X = data['return'].values.reshape(-1, 1)
model = GaussianHMM(n_components=2, covariance_type='full', n_iter=1000).fit(X)

hidden_states = model.predict(X)
hidden_states

plt.figure(figsize=(15,6))
for state in range(model.n_components):
    mask = hidden_states == state
    plt.plot(data.index[mask], data['Close'][mask], label=f"State {state}")
plt.legend()
plt.tight_layout()

from matplotlib.dates import YearLocator, MonthLocator
plt.gca().xaxis.set_major_locator(YearLocator())
plt.gca().xaxis.set_minor_locator(MonthLocator())
plt.xticks(rotation=45)

plt.show() 

In [None]:
# states mean and variances 
for i in range(model.n_components):
    print(f'{i} hidden state:')
    print(f'Annualized Mean: {model.means_[i] * 252}')
    print(f'Annualized Var: {np.sqrt(np.diag(model.covars_[i]) * 252)}')
    print()
print(f'Initial state is State {max(range(model.n_components), key=lambda x: model.startprob_[x])}')

### HMM experiment ends.

In [None]:
def getReturnVolatility_1(df, state, period=50): 
    '''For 2 state trinomial lattice'''

    if state not in (0, 1):
        raise ValueError('The state does not exist.')
    
    local_df = df.copy()
    local_df['state'] = np.where(local_df['return'] >= 0, 0, 1)
    local_df['segment'] = pd.qcut(range(len(local_df)), q=period, labels=False)
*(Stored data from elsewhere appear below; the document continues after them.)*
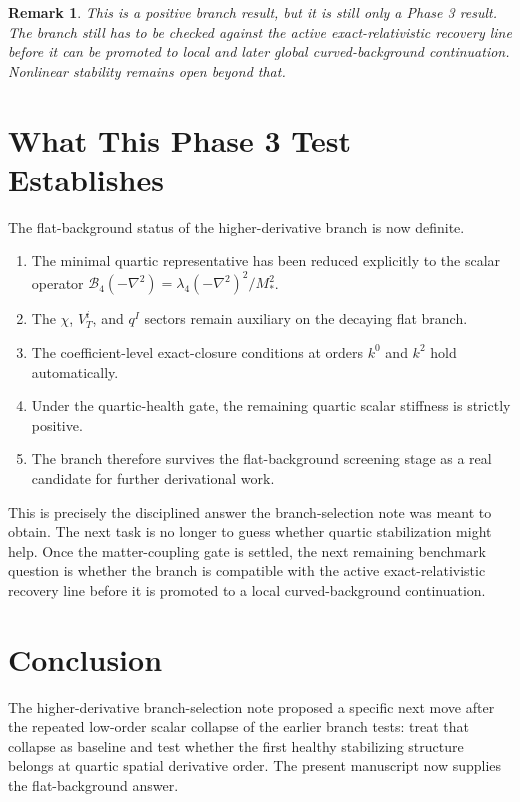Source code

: \documentclass[11pt]{article}
\newtheorem{remark}{Remark}
\begin{document}
\begin{remark}
This is a positive branch result, but it is still only a Phase 3 result. The branch still has to be checked against the active exact-relativistic recovery line before it can be promoted to local and later global curved-background continuation. Nonlinear stability remains open beyond that.
\end{remark}

\section{What This Phase 3 Test Establishes}

The flat-background status of the higher-derivative branch is now definite.
\begin{enumerate}
    \item The minimal quartic representative has been reduced explicitly to the scalar operator \(\mathcal B_4(-\nabla^2)=\lambda_4(-\nabla^2)^2/M_*^2\).
    \item The \(\chi\), \(V_T^i\), and \(q^I\) sectors remain auxiliary on the decaying flat branch.
    \item The coefficient-level exact-closure conditions at orders \(k^0\) and \(k^2\) hold automatically.
    \item Under the quartic-health gate, the remaining quartic scalar stiffness is strictly positive.
    \item The branch therefore survives the flat-background screening stage as a real candidate for further derivational work.
\end{enumerate}

This is precisely the disciplined answer the branch-selection note was meant to obtain. The next task is no longer to guess whether quartic stabilization might help. Once the matter-coupling gate is settled, the next remaining benchmark question is whether the branch is compatible with the active exact-relativistic recovery line before it is promoted to a local curved-background continuation.

\section{Conclusion}

The higher-derivative branch-selection note proposed a specific next move after the repeated low-order scalar collapse of the earlier branch tests: treat that collapse as baseline and test whether the first healthy stabilizing structure belongs at quartic spatial derivative order. The present manuscript now supplies the flat-background answer.
\end{document}
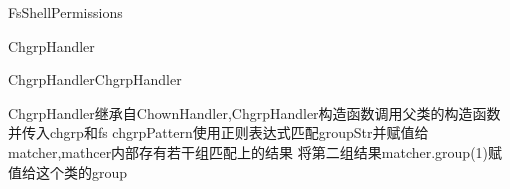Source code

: \begin{XeClass}{FsShellPermissions}
\begin{XeInnerClass}{ChgrpHandler}
        \begin{XeMethod}{}{ChgrpHandler}{ChgrpHandler}
             
 ChgrpHandler继承自ChownHandler,ChgrpHandler构造函数调用父类的构造函数并传入chgrp和fs
 chgrpPattern使用正则表达式匹配groupStr并赋值给matcher,mathcer内部存有若干组匹配上的结果
 将第二组结果matcher.group(1)赋值给这个类的group

        \end{XeMethod}

    \end{XeInnerClass}
\end{XeClass}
    volatility_per_segment = local_df[local_df['state'] == state].groupby('segment')['return'].var()
    weight = pd.Series([2**(-(period-i)) for i in range(period)])
    return np.sqrt(volatility_per_segment.dot(weight) * 252)


def getReturnVolatility_2(df, state, period=20):
    '''For 3-state trinomial lattice'''
    if state not in (0, 1, 2):
        raise ValueError('The state does not exist.')
    
    local_df = df.copy()
    local_df['state'] = 0
    local_df['state'] = local_df['return'].rolling(3).agg(lambda x: 1 if np.all(x >= 0) else (2 if np.all(x < 0) else 0))

    local_df['segment'] = pd.qcut(range(len(local_df)), q=period, labels=False)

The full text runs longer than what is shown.